Hope this helps everyone

Shaun


----------



## berry1 (Sep 25, 2010)

thanks for the list of prices as it gives me a good idea of how much my build will cost :no1:


----------



## gibzy (Sep 5, 2005)

Well finally I've got the glass fitted (4mm safety) free of charge as a glassier owed me a favour. 
Top shelf has got a couple of 4 ltr rubs which will be used to house mealies and other live foods. 
Just awaiting the arrival of my thermostats to start wiring
















Thanks


----------



## Ged (Nov 9, 2009)

Good luck : victory:


----------



## gibzy (Sep 5, 2005)

*Sunday update*



Ged said:


> Good luck : victory:


Thanks, i'll need it !!!

A couple of things completed today

cut and fit upper plinth for the bottom 4ft tank - DONE
Route grooves into top and bottom plinth for glass (4mm toughened) to slide - DONE
cut and fit 6mm 1/4 round edging for finishing the outer edges - DONE
fit all lighting and ventilation (routing all wires in the cavities made for the loft insulation) 
Wire in all junction boxes and run lighting wires to them 
Run thermostat wires to the junction boxes 
insulate the back board and add outer skin 
Fit glass sliding doors in lower viv - DONE
Make a board and route out holes for thermostat display/information panel on the front (somewhere) 
Final sand and wood prep for paint 
Paint
Seal internals with Varnish 
Install Exo 
Add furnihings to lower tank and run for 1 week to get correct temps
CUT FINGERS ON GLASS :bash: - DONE


----------



## Ged (Nov 9, 2009)

I soooooooooo wish I could do something like this, but I have to much homework and i'm not a great designer


----------



## berry1 (Sep 25, 2010)

you dont have to be a great designer great designers learn from their projects and arent great at first they learn when i first started i couldnt even screw a screw now i make my own fish tanks, vivariums and about every other enclsure i need so i do recommend you have a go :blush:

any way im very impressed with your build so far well done it looks great all ready :flrt:


----------



## gibzy (Sep 5, 2005)

Thanks for the comments, this was never was intended as a hard and fast rule project build. Nor was it designed with great complexity in mind. Functionality and was of use must always be paramount for both the enjoyment on you and you reptiles. 
If you were to look at my initial design it was very basic, and has evolved as I have continued with the build. 
Have conference in yourself and remember it's only a piece of wood you will scrap it you mess up, harpy the end o the world.
I would strongly urge everyone at meat once in your reptile owning life to pick up a saw and hammer and give it a go. You might surprise yourself 

Shaun


----------



## berry1 (Sep 25, 2010)

totaly right you may mess up but eventualy youl be happy with your work woods cheap a nuff youve got nothing to loose what i like about this build is that youve not rushed any thing were im the total oposit i do every thing in the shortest possible time but i have made many of mistakes because of rushing like i made my 5ft x 2ft x 2ft tegus viv in 1 day working 11 hours and i cut the front 1 mm to big so the glass wouldnt fit so i had to do it all agen :bash:


----------



## gibzy (Sep 5, 2005)

Please excuse my spelling in the last post, damn iphone has a mind of its own. !!!!


----------



## Ged (Nov 9, 2009)

berry1 said:


> you dont have to be a great designer great designers learn from their projects and arent great at first they learn when i first started i couldnt even screw a screw now i make my own fish tanks, vivariums and about every other enclsure i need so i do recommend you have a go :blush:
> 
> any way im very impressed with your build so far well done it looks great all ready :flrt:


I tried to seporate a 4 foot viv into 5 sections, long story cut short there where pieces of glass everywhere lol


----------



## gibzy (Sep 5, 2005)

*Weekend Update*

Another update for you all....

As i am being messed about by another forum member over the delivery of thermostats etc, alot of the build has been put on hold.

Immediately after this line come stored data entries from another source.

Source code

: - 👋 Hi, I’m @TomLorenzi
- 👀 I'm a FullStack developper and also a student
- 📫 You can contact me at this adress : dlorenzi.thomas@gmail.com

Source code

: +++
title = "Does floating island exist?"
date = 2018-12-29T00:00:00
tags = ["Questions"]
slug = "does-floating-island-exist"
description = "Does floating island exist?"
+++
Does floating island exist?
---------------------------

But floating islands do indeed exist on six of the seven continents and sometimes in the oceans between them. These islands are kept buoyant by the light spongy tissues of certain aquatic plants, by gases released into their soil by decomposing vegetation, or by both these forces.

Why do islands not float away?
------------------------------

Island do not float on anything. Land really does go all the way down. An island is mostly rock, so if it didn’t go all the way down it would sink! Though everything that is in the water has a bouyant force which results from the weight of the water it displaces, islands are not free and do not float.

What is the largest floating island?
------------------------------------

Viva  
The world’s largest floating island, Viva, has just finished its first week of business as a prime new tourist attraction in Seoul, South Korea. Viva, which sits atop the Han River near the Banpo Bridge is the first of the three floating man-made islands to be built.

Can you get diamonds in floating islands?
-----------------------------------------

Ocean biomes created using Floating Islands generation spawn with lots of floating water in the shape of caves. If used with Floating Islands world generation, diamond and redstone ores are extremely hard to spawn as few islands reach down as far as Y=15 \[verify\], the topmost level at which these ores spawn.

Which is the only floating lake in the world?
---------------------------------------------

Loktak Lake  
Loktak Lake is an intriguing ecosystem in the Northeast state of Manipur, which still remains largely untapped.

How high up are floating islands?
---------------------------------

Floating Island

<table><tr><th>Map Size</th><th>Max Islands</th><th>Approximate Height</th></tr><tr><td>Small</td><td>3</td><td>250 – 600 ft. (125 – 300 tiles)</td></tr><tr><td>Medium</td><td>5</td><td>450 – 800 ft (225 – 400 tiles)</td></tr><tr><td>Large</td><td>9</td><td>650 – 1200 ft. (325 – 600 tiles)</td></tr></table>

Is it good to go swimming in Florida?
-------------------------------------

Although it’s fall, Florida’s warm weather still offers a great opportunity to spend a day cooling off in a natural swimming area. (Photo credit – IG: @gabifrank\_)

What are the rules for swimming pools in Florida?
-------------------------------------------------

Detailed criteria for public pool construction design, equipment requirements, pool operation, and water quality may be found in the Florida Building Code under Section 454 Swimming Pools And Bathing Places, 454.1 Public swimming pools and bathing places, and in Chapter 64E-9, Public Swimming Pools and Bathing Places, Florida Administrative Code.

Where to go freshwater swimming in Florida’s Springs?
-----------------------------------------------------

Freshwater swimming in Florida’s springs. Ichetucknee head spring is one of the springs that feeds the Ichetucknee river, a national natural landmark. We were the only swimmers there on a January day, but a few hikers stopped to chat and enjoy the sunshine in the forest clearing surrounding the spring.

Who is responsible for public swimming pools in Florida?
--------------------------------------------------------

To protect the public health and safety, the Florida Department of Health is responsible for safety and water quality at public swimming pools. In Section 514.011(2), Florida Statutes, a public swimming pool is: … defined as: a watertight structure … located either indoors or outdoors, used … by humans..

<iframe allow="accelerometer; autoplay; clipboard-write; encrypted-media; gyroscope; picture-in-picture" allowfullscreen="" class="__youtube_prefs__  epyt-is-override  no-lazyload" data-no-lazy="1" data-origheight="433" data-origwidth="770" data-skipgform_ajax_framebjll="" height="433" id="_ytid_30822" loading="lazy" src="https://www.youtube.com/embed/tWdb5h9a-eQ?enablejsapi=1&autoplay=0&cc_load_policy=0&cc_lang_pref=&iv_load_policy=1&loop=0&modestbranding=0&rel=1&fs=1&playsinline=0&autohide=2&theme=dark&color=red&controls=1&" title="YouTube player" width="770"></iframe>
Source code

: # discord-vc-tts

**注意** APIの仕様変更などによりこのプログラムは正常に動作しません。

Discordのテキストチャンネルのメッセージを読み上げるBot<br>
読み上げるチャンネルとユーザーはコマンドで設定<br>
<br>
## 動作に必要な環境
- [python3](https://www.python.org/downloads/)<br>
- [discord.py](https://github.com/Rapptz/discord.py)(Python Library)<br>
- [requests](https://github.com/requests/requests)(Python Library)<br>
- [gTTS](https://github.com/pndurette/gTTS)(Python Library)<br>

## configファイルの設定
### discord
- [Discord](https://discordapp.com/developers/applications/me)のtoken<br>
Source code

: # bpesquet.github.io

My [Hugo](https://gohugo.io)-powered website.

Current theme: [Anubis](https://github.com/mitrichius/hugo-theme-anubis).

Here is how it stands today

The front upper false celling. Could not fit the rear due to the hight of the compact canopy for the exo terras









First fo the electrical components being installed









All preped and painted, finally !!










And the list, is now a little shorter
cut and fit upper plinth for the bottom 4ft tank - DONE
Route grooves into top and bottom plinth for glass (4mm toughened) to slide - DONE
cut and fit 6mm 1/4 round edging for finishing the outer edges - DONE
fit all lighting and ventilation (routing all wires in the cavities made for the loft insulation) 
Wire in all junction boxes and run lighting wires to them 
Run thermostat wires to the junction boxes 
insulate the back board and add outer skin 
Fit glass sliding doors in lower viv - DONE
Make a board for thermostat display/information panel on the front
Final sand and wood prep for paint - DONE
Paint - DONE
Seal internals with Varnish 
Install Exo's
Add furnihings to lower tank and run for 1 week to get correct temps


----------



## gibzy (Sep 5, 2005)

Well guys the unit is finally finished. It took a day off of work and a fair bit of elbow grease but I'm done. 
Let me know what you think


----------



## Brandan Smith (Nov 17, 2010)

very nice


----------



## LadyYoruichi (Jun 26, 2010)

well done  bet you're glad its all done. Looks great x


----------